# Forum Home Renovation Kitchens  Joining Ikea Numerar benches?

## TJAY

Hi, 
So I've almost finished my Ikea kitchen install, and I've got to say for the money I'm bloody impressed with the quality, fit and finish of everything. For $3k we got a very nice, practical kitchen with more than just standard white doors. We priced a flatpack kitchen from elsewhere, and using stock standard white stuff they quoted $8k plus install for a similar set-up. 
The question I have is the best way to join the two Numerar benchtops? It's a L-shape kitchen. Should I take the laminate edging off where they'll join, seal the bare wood then use bench joiners? I'd really like to avoid the obvious join if possible that'd be there if I left the edges on.  
What's the best product to seal the edges before I glue and pull them together? 
Cheers,
Ben

----------


## andrewkafp

I also recently bought and installed an Ikea kitchen (follow my posts) $6500 inc all appliances ($1000 Bosch dishwasher too) When you order your benchtops, Ikea get them custom made at Laminex ltd. Laminex supplied me with raw edges (to be joined) and routed joining slots (and clamps) free of charge. I just put a light coating of PVA on the join and bolted them up. The benchtops were perfect.. Laminex do a fantastic job for Ikea.
You won't regret putting in the Ikea stuff. They are very good

----------


## arms

> I also recently bought and installed an Ikea kitchen (follow my posts) $6500 inc all appliances ($1000 Bosch dishwasher too) When you order your benchtops, Ikea get them custom made at Laminex ltd. Laminex supplied me with raw edges (to be joined) and routed joining slots (and clamps) free of charge. I just put a light coating of PVA on the join and bolted them up. The benchtops were perfect.. Laminex do a fantastic job for Ikea.
> You won't regret putting in the Ikea stuff. They are very good

  laminex dont do the tops they subcontract it out and whack a cop on top

----------


## dazzler

> whack a cop on top

  male or female?  :Tongue:

----------


## andrewkafp

Whoever Laminex sub them out to.. do a good job. They are well packed with plastic corners and bubble wrap, cut mm perfect, they also supply some strips of laminate. 
They route the joins at no extra charge and they line up perfectly.
But I suppose you're paying pretty good money for the "custom made" service. 
The sticker on the back did say "Customer.. The Laminex group ltd" so seems like they were outsourced.

----------


## arms

> Whoever Laminex sub them out to.. do a good job. They are well packed with plastic corners and bubble wrap, cut mm perfect, they also supply some strips of laminate. 
> They route the joins at no extra charge and they line up perfectly.
> But I suppose you're paying pretty good money forn the "custom made" service.

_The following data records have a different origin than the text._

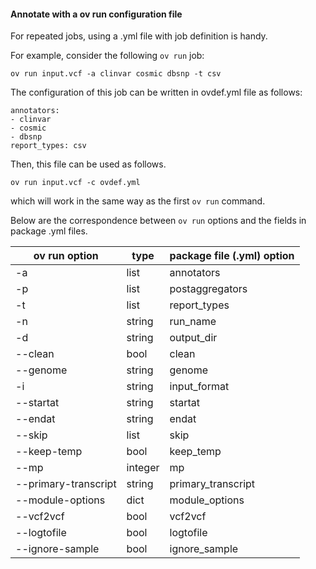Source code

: #### Annotate with a ov run configuration file

For repeated jobs, using a .yml file with job definition is handy.

For example, consider the following `ov run` job:

    ov run input.vcf -a clinvar cosmic dbsnp -t csv

The configuration of this job can be written in ovdef.yml file as follows:

    annotators: 
    - clinvar
    - cosmic
    - dbsnp
    report_types: csv

Then, this file can be used as follows.

    ov run input.vcf -c ovdef.yml

which will work in the same way as the first `ov run` command.

Below are the correspondence between `ov run` options and the fields in package .yml files.

| ov run option | type | package file (.yml) option |
|---------------|------|----------------------------|
| -a | list | annotators |
| -p | list | postaggregators |
| -t | list | report\_types |
| -n | string | run\_name |
| -d | string | output\_dir |
| --clean | bool | clean |
| --genome | string | genome |
| -i | string | input\_format |
| --startat | string | startat |
| --endat | string | endat |
| --skip | list | skip |
| --keep-temp | bool | keep\_temp |
| --mp | integer | mp |
| --primary-transcript | string | primary\_transcript |
| --module-options | dict | module\_options |
| --vcf2vcf | bool | vcf2vcf |
| --logtofile | bool | logtofile |
| --ignore-sample | bool | ignore\_sample |

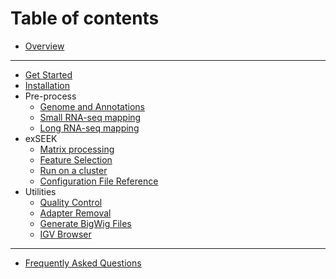 # Table of contents

* [Overview](index.md)

---

* [Get Started](get_started.md)
* [Installation](installation.md)
* Pre-process
  * [Genome and Annotations](genome_and_annotations.md)
  * [Small RNA-seq mapping](small_rna_mapping.md)
  * [Long RNA-seq mapping](long_rna_mapping.md)
* exSEEK
  * [Matrix processing](matrix_processing.md)
  * [Feature Selection](feature_selection.md)
  * [Run on a cluster](cluster_configuration.md)
  * [Configuration File Reference](configuration.md)
* Utilities
  * [Quality Control](quality_control.md)
  * [Adapter Removal](adapter_removal.md)
  * [Generate BigWig Files](bigwig.md)
  * [IGV Browser](igv_browser.md)

---

* [Frequently Asked Questions](FAQ.md)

  you get nothing for nothing nowadays

----------


## UteMad

the few times i have been forced to deal with these types of kitchens we have set up a router and routered the join as per normal then used a conventional bench top joiners.. you have to router the side of the long side of the join back the the point of no bullnose or pencil round to get a proffessional joint.. its a fair bit of stuffing around and if the customer doesn't already have the stuff i'd push for a bench top company to supply already jointed as its prob cheaper and definately quicker  
cheers utemad

----------


## dazzler

Our montelli benchtops came with butchers mitres already done.  Top job!

----------


## arms

> Our montelli benchtops came with butchers mitres already done. Top job!

  
you will probably find that they are masons mitres ,what has a butcher got to do with joints (aside from knee joints)???????????????????/

----------


## dazzler

> you will probably find that they are masons mitres ,what has a butcher got to do with joints (aside from knee joints)???????????????????/

  It had butchers mitres written on the  quote!  
But who gives a rats...the things fit and it didnt take a professional to fit em and ordered them from a general hardware store. 
Next time I will remember to get them to email you to check with you.

----------


## arms

> It had butchers mitres written on the quote!  
> But who gives a rats...the things fit and it didnt take a professional to fit em and ordered them from a general hardware store. 
> Next time I will remember to get them to email you to check with you.

  i,d appreciate that ,we cant have different names for the same thing happening ,now can we  :Doh:  :Doh:  :Doh:

----------